======== RECORDS SUPPLIED ========
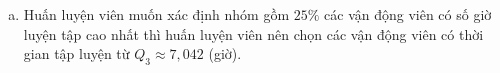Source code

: \begin{vd}
{\begin{enumerate}[a)]
			Tứ phân vị thứ nhất của dãy số liệu $ x_1; x_2; \ldots ; x_{39}$ là $ x_{10}\in \left[ 2 ; 4\right) $. Do đó tứ phân vị thứ nhất của mẫu số liệu ghép nhóm là $$Q_1=2+\dfrac{\dfrac{1\cdot 39}{4}-3}{8}\cdot(4-2)=\dfrac{59}{16}\approx 3{,}6875.$$ 
			Tứ phân vị thứ ba của dãy số liệu $ x_1; x_2; \ldots ; x_{39}$ là $ x_{30}\in \left[ 6 ; 8\right) $. Do đó tứ phân vị thứ ba của mẫu số liệu ghép nhóm là $$Q_3=6+\dfrac{\dfrac{3\cdot 39}{4}-(3+8+12)}{12}\cdot(8-6)=\dfrac{169}{24}\approx 7{,}042.$$ 
			\item Huấn luyện viên muốn xác định nhóm gồm $ 25\% $ các vận động viên có số giờ luyện tập cao nhất thì huấn luyện viên nên chọn các vận động viên có thời gian tập luyện từ $ Q_3 \approx 7{,}042$ (giờ).
		\end{enumerate}
		
		
	}
\end{vd}

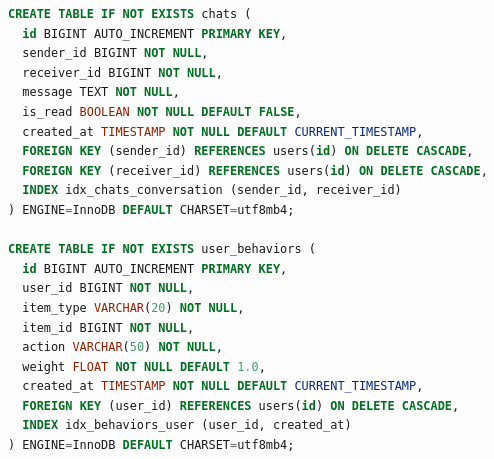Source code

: \begin{lstlisting}[language=SQL, caption={01_schema.sql DDL Script}]
CREATE TABLE IF NOT EXISTS chats (
  id BIGINT AUTO_INCREMENT PRIMARY KEY,
  sender_id BIGINT NOT NULL,
  receiver_id BIGINT NOT NULL,
  message TEXT NOT NULL,
  is_read BOOLEAN NOT NULL DEFAULT FALSE,
  created_at TIMESTAMP NOT NULL DEFAULT CURRENT_TIMESTAMP,
  FOREIGN KEY (sender_id) REFERENCES users(id) ON DELETE CASCADE,
  FOREIGN KEY (receiver_id) REFERENCES users(id) ON DELETE CASCADE,
  INDEX idx_chats_conversation (sender_id, receiver_id)
) ENGINE=InnoDB DEFAULT CHARSET=utf8mb4;

CREATE TABLE IF NOT EXISTS user_behaviors (
  id BIGINT AUTO_INCREMENT PRIMARY KEY,
  user_id BIGINT NOT NULL,
  item_type VARCHAR(20) NOT NULL,
  item_id BIGINT NOT NULL,
  action VARCHAR(50) NOT NULL,
  weight FLOAT NOT NULL DEFAULT 1.0,
  created_at TIMESTAMP NOT NULL DEFAULT CURRENT_TIMESTAMP,
  FOREIGN KEY (user_id) REFERENCES users(id) ON DELETE CASCADE,
  INDEX idx_behaviors_user (user_id, created_at)
) ENGINE=InnoDB DEFAULT CHARSET=utf8mb4;
\end{lstlisting}
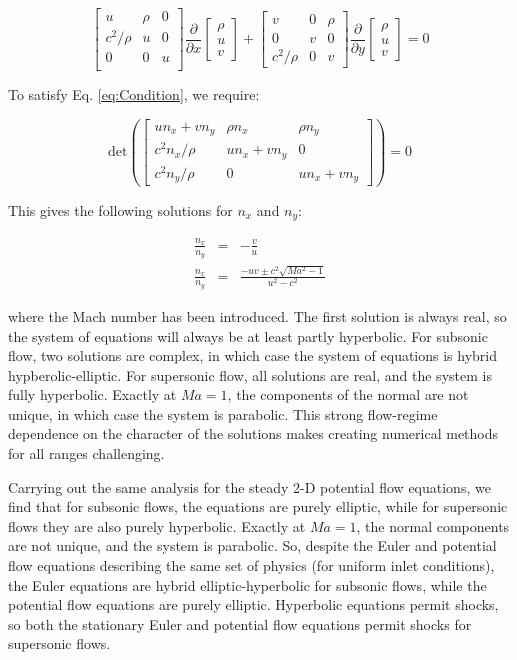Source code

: \documentclass[10pt]{article}
\newcommand{\beq}{\begin{equation}}
\newcommand{\eeq}{\end{equation}}
\begin{document}
\begin{flushleft}
\beq
\begin{bmatrix}
u & \rho & 0\\
c^2/\rho & u & 0\\
0 & 0 & u\\
\end{bmatrix}
\frac{\partial}{\partial x}\begin{bmatrix}\rho \\ u \\ v\end{bmatrix}+
\begin{bmatrix}
v & 0 & \rho\\
0 & v & 0\\
c^2/\rho & 0 & v
\end{bmatrix}
\frac{\partial}{\partial y}\begin{bmatrix}\rho \\ u \\ v\end{bmatrix}=0
\eeq

To satisfy Eq. \eqref{eq:Condition}, we require:

\beq
\text{det}\left(\begin{bmatrix}
un_x+vn_y & \rho n_x & \rho n_y\\
c^2n_x/\rho & un_x+vn_y & 0\\
c^2n_y/\rho & 0 & un_x+vn_y
\end{bmatrix}\right)=0
\eeq

This gives the following solutions for \(n_x\) and \(n_y\):

\begin{subequations}
\begin{eqnarray}
\frac{n_x}{n_y}&=&-\frac{v}{u}\\
\frac{n_x}{n_y}&=&\frac{-uv\pm c^2\sqrt{Ma^2-1}}{u^2-c^2}
\end{eqnarray}
\end{subequations}

where the Mach number has been introduced. The first solution is always real, so the system of equations will always be at least partly hyperbolic. For subsonic flow, two solutions are complex, in which case the system of equations is hybrid hypberolic-elliptic. For supersonic flow, all solutions are real, and the system is fully hyperbolic. Exactly at \(Ma=1\), the components of the normal are not unique, in which case the system is parabolic. This strong flow-regime dependence on the character of the solutions makes creating numerical methods for all ranges challenging. 

Carrying out the same analysis for the steady 2-D potential flow equations, we find that for subsonic flows, the equations are purely elliptic, while for supersonic flows they are also purely hyperbolic. Exactly at \(Ma=1\), the normal components are not unique, and the system is parabolic. So, despite the Euler and potential flow equations describing the same set of physics (for uniform inlet conditions), the Euler equations are hybrid elliptic-hyperbolic for subsonic flows, while the potential flow equations are purely elliptic. Hyperbolic equations permit shocks, so both the stationary Euler and potential flow equations permit shocks for supersonic flows.


\end{flushleft}
\end{document}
========
Where does the word "TABLE" appear in the listing? List each line that holds it.

CREATE TABLE IF NOT EXISTS chats (
CREATE TABLE IF NOT EXISTS user_behaviors (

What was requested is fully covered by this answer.